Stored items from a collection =
BEGIN

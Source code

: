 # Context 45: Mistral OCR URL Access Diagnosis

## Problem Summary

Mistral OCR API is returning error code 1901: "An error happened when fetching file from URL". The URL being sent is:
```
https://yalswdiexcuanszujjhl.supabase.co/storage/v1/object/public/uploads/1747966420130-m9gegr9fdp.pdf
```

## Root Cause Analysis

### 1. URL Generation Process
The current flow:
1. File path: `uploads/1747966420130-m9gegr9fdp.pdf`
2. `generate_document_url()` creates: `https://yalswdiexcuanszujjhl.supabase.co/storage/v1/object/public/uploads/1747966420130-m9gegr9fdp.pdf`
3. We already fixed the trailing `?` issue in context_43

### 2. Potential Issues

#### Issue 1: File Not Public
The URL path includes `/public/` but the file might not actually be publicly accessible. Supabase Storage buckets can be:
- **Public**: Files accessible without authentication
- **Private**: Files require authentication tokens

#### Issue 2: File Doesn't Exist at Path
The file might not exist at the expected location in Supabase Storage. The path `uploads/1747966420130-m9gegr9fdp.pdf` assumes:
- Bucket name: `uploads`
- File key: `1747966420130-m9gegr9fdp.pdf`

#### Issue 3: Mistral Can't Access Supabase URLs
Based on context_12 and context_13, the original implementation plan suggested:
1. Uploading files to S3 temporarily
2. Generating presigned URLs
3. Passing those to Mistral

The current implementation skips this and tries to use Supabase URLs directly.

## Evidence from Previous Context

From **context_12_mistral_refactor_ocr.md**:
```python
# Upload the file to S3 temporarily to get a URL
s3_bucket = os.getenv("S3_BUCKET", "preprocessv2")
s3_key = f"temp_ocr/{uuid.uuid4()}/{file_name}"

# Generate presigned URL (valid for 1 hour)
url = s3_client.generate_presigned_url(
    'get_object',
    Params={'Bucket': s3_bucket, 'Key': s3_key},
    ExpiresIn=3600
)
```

END

Aim of the exercise = Retype the records in full. Keep every line identical to the original.

Task answer =
Source code

: # Context 45: Mistral OCR URL Access Diagnosis

## Problem Summary

Mistral OCR API is returning error code 1901: "An error happened when fetching file from URL". The URL being sent is:
```
https://yalswdiexcuanszujjhl.supabase.co/storage/v1/object/public/uploads/1747966420130-m9gegr9fdp.pdf
```

## Root Cause Analysis

### 1. URL Generation Process
The current flow:
1. File path: `uploads/1747966420130-m9gegr9fdp.pdf`
2. `generate_document_url()` creates: `https://yalswdiexcuanszujjhl.supabase.co/storage/v1/object/public/uploads/1747966420130-m9gegr9fdp.pdf`
3. We already fixed the trailing `?` issue in context_43

### 2. Potential Issues

#### Issue 1: File Not Public
The URL path includes `/public/` but the file might not actually be publicly accessible. Supabase Storage buckets can be:
- **Public**: Files accessible without authentication
- **Private**: Files require authentication tokens

#### Issue 2: File Doesn't Exist at Path
The file might not exist at the expected location in Supabase Storage. The path `uploads/1747966420130-m9gegr9fdp.pdf` assumes:
- Bucket name: `uploads`
- File key: `1747966420130-m9gegr9fdp.pdf`

#### Issue 3: Mistral Can't Access Supabase URLs
Based on context_12 and context_13, the original implementation plan suggested:
1. Uploading files to S3 temporarily
2. Generating presigned URLs
3. Passing those to Mistral

The current implementation skips this and tries to use Supabase URLs directly.

## Evidence from Previous Context

From **context_12_mistral_refactor_ocr.md**:
```python
# Upload the file to S3 temporarily to get a URL
s3_bucket = os.getenv("S3_BUCKET", "preprocessv2")
s3_key = f"temp_ocr/{uuid.uuid4()}/{file_name}"

# Generate presigned URL (valid for 1 hour)
url = s3_client.generate_presigned_url(
    'get_object',
    Params={'Bucket': s3_bucket, 'Key': s3_key},
    ExpiresIn=3600
)
```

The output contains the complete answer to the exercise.